I have also read in other books that Hoover was ignorant about the existence of the Mafia at all, and declared publicly there was no such organization. So we have to decide whether Roemer is telling the truth that Hoover didn't make public, or that he (Roemer) was wrong about Hoover's lack of involvement. Strike one.
However, the history of early 1900's Chicago and its rebirth after the fire of 1871 is probably quite accurate and interesting, despite Roemer's dry unimaginative writing style. Were it not for the colorful characters in mob history, like the crooked councilmen Bathouse John and Hinky Dink, as they were known, or Johnny Torrio, who came to Chicago to escape the heat of New York police after him for the suspected murders of two men, this book would be only slightly more exciting than reading the latest tax code.

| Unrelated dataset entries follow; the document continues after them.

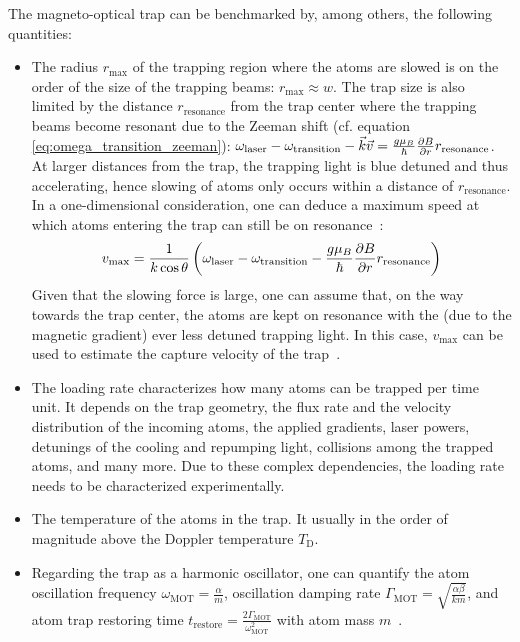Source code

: The magneto-optical trap can be benchmarked by, among others, the following quantities:
\begin{itemize}
    \item The radius $r_\text{max}$ of the trapping region where the atoms are slowed  is on the order of the size of the trapping beams: $r_\text{max} \approx w$. The trap size is also limited by the distance $r_\text{resonance}$ from the trap center where the trapping beams become resonant due to the Zeeman shift (cf. equation \ref{eq:omega_transition_zeeman}): $\omega_\text{laser} - \omega_\text{transition} - \vec k \vec v = \frac{g \mu_B}{\hbar} \pdv{B}{r} r_\text{resonance}$. At larger distances from the trap, the trapping light is blue detuned and thus accelerating, hence slowing of atoms only occurs within a distance of $r_\text{resonance}$. In a one-dimensional consideration, one can deduce a maximum speed at which atoms entering the trap can still be on resonance~\cite{tiecke_high-flux_2009}:
    \begin{align}
        v_\text{max} = \frac{1}{k \cos \theta}\left(\omega_\text{laser} - \omega_\text{transition} - \frac{g \mu_B}{\hbar} \pdv{B}{r} r_\text{resonance}\right)
    \end{align}
    Given that the slowing force is large, one can assume that, on the way towards the trap center, the atoms are kept on resonance with the (due to the magnetic gradient) ever less detuned trapping light. In this case, $v_\text{max}$ can be used to estimate the capture velocity of the trap~\cite{tiecke_high-flux_2009}.
    \item The loading rate characterizes how many atoms can be trapped per time unit. It depends on the trap geometry, the flux rate and the velocity distribution of the incoming atoms, the applied gradients, laser powers, detunings of the cooling and repumping light, collisions among the trapped atoms, and many more. Due to these complex dependencies, the loading rate needs to be characterized experimentally.
    \item The temperature of the atoms in the trap. It usually in the order of magnitude above the Doppler temperature $T_\text{D}$.
    \item Regarding the trap as a harmonic oscillator, one can quantify the atom oscillation frequency $\omega_\text{MOT} = \frac{\alpha}{m}$, oscillation damping rate $\Gamma_\text{MOT} = \sqrt{\frac{\alpha \beta}{km}}$, and atom trap restoring time $t_\text{restore} = \frac{2\Gamma_\text{MOT}}{\omega_\text{MOT}^2}$ with atom mass $m$~\cite{metcalf_laser_1999}.
\end{itemize}

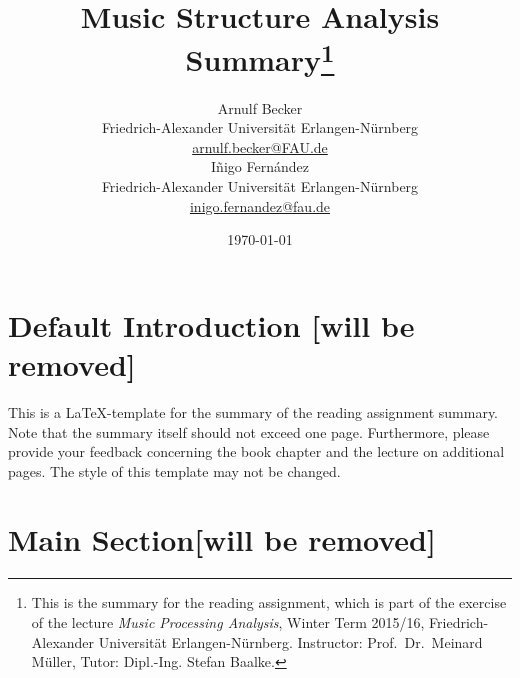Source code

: \documentclass[a4paper, 9pt, twocolumn]{extarticle}
\begin{document}
\date{\normalsize \today}

\title{\vspace{-8mm}\textbf{\Large
Music Structure Analysis Summary\footnote{This is the summary for the reading assignment,
which is part of the exercise of the lecture \emph{Music Processing Analysis}, Winter Term 2015/16,
Friedrich-Alexander Universit\"at Erlangen-N\"urnberg.
Instructor: Prof.\ Dr.\ Meinard M\"uller,
Tutor: Dipl.-Ing. Stefan Baalke.
}}}

\author{
{
\begin{minipage}[t]{.45\textwidth}
\center
Arnulf Becker\\
\small
Friedrich-Alexander Universit\"at Erlangen-N\"urnberg
\protect\\{} %
\url{arnulf.becker@FAU.de}
\end{minipage}%
\begin{minipage}[t]{.45\textwidth}
\center
Iñigo Fern\' andez\\%
\small
Friedrich-Alexander Universit\"at Erlangen-N\"urnberg
\protect\\{} %
\url{inigo.fernandez@fau.de}
\end{minipage}%
}
}
 
\maketitle
\thispagestyle{empty}

\section{Default Introduction [will be removed]}
\label{section:defaultIntroduction}

This is a \LaTeX-template for the summary of the reading assignment summary. Note that the summary
itself should not exceed one page. Furthermore, please provide your feedback concerning the 
book chapter and the lecture on additional pages.
The style of this template may not be changed.



\section{Main Section[will be removed]}
\label{section:main}
\end{document}
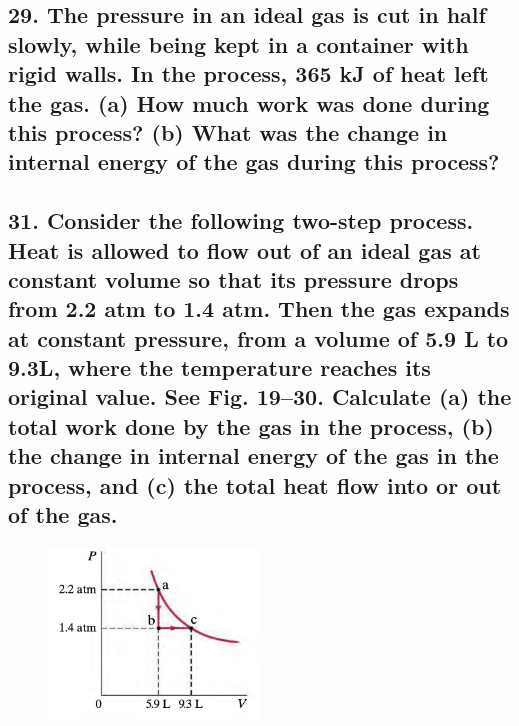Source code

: \documentclass{article}
\begin{document}
    \subsection*{29. The pressure in an ideal gas is cut in half slowly, while being kept in a container with rigid walls. In the process, 365 kJ of heat left the gas. (a) How much work was done during this process? (b) What was the change in internal energy of the gas during this process?}
    \vspace{4in}
    \subsection*{31. Consider the following two-step process. Heat is allowed to flow out of an ideal gas at constant volume so that its pressure drops from 2.2 atm to 1.4 atm. Then the gas expands at constant pressure, from a volume of 5.9 L to 9.3L, where the temperature reaches its original value. See Fig. 19–30. Calculate (a) the total work done by the gas in the process,
(b) the change in internal energy of the gas in the process, and (c) the total heat flow into or out of the gas.}
    \begin{figure}[h]
        \begin{center}
            \includegraphics[width=0.5\textwidth]{figures/fig19-30.jpg}
        \end{center}
    \end{figure}
    \vspace{4in}
\end{document}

Plus, Roemer, while he may have been a fine agent and a good guy, blah blah blah, comes across as very self congratulatory and outright vain when detailing his own exploits. That attitude clouds his judgment and probably results in some factual inaccuracies.
However, this is one of the few books if any that covers Tony Accardo's life in any significant detail and for that alone is worth the read. Roemer will argue that among the Mob's top men, Accardo reigned supreme, even overshadowing Luciano or Carlo Gambino. That, for my money, is quite a stretch, although there is no denying that Accardo was a very powerful boss, and undoubtedly the most respected and feared as far as Chicago was concerned. He was stylish, quiet and preferred to stay out of the limelight unlike other mob bosses who were obnoxious and blatant, which usually resulted in early retirement, mob style, like Sam Giancana or Albert Anastasia for example. Not that Mafia men are men to be admired but these gangsters replaced the old western outlaws in folklore history, along with '30's gangsters like Bonnie and Clyde and John Dillinger, whose habits of committing robberies and murder across several state lines helped bring the attention of the FBI to all crime syndicates, something that did not sit well with the more organized Mafia, who regarded outlaws like Dillinger as careless oafs and not worth protecting.
"Accardo: The Genuine Godfather" despite its flaws, is worth the read for organized crime history buffs. Maybe one day a more objective and creative writer like Selwyn Raab, author of the excellent "Five Families", probably THE book on New York organized crime, will take a closer look at Accardo, but until then, this remains the most definitive.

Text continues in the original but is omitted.